Work to complete:
When you have gone through the records, report how many lines include "mean", giving the number and nothing more.

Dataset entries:
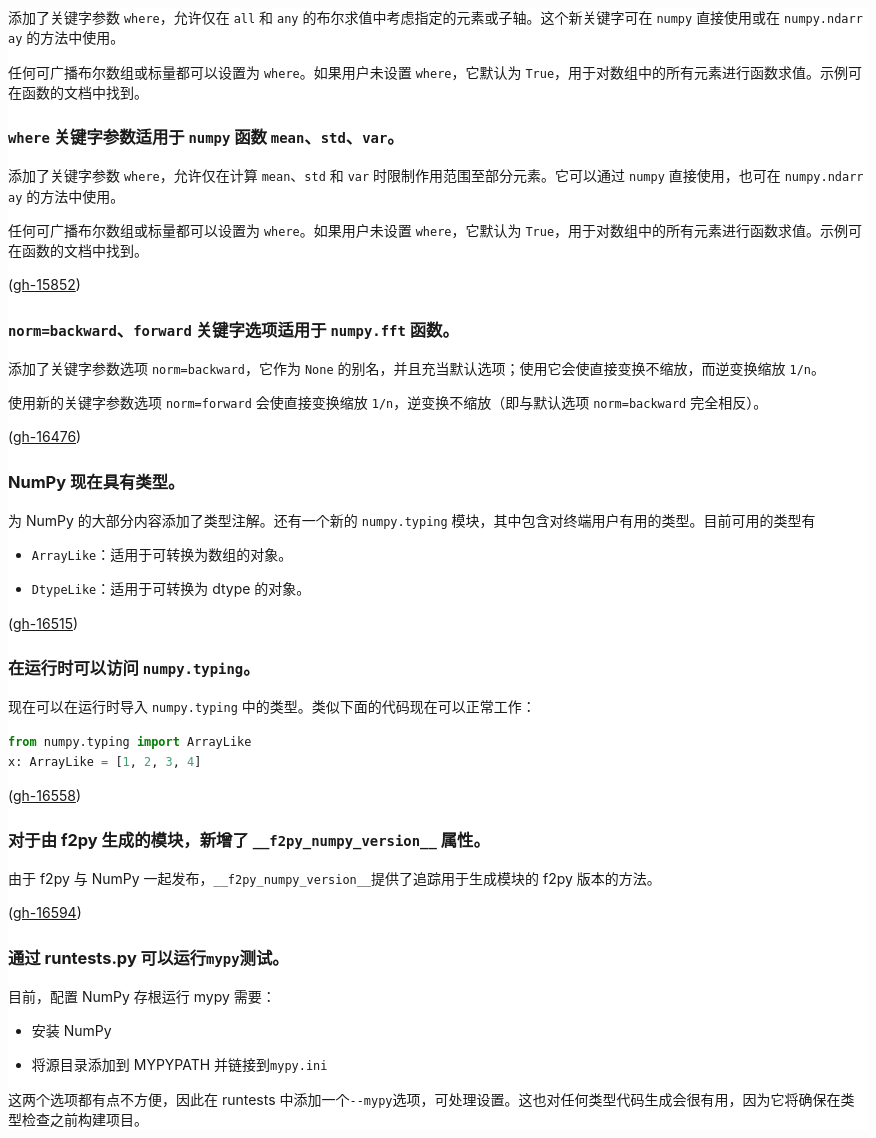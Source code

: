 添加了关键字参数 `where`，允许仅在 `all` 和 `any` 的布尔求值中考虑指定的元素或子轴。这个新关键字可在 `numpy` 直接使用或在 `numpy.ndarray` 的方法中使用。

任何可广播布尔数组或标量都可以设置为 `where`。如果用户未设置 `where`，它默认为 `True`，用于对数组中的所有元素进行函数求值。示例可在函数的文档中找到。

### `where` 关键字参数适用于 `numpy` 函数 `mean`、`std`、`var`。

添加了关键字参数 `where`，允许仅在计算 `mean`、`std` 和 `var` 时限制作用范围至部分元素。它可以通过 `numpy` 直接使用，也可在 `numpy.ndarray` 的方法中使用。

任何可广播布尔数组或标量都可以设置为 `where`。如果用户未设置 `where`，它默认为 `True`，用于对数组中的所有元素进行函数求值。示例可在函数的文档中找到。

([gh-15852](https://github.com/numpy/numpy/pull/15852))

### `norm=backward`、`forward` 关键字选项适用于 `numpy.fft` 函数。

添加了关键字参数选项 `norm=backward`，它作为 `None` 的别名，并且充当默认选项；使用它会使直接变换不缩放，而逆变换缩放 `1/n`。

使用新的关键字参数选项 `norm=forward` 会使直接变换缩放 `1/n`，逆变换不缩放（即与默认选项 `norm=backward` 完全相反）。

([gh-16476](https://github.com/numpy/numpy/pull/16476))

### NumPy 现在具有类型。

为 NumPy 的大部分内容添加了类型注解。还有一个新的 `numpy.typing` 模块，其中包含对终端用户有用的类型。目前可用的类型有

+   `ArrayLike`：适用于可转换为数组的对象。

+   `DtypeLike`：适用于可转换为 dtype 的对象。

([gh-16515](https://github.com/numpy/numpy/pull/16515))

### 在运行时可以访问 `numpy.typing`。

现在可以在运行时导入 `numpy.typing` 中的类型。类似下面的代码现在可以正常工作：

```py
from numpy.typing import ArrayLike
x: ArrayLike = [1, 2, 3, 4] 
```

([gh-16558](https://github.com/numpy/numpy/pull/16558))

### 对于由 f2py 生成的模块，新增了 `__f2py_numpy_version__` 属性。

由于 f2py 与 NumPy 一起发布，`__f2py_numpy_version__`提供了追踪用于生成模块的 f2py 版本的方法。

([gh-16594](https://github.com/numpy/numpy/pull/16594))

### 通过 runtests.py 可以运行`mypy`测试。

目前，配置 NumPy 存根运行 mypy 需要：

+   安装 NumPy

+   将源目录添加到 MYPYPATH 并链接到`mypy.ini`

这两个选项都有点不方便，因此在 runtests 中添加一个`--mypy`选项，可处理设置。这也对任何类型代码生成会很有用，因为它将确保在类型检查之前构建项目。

Answer:
2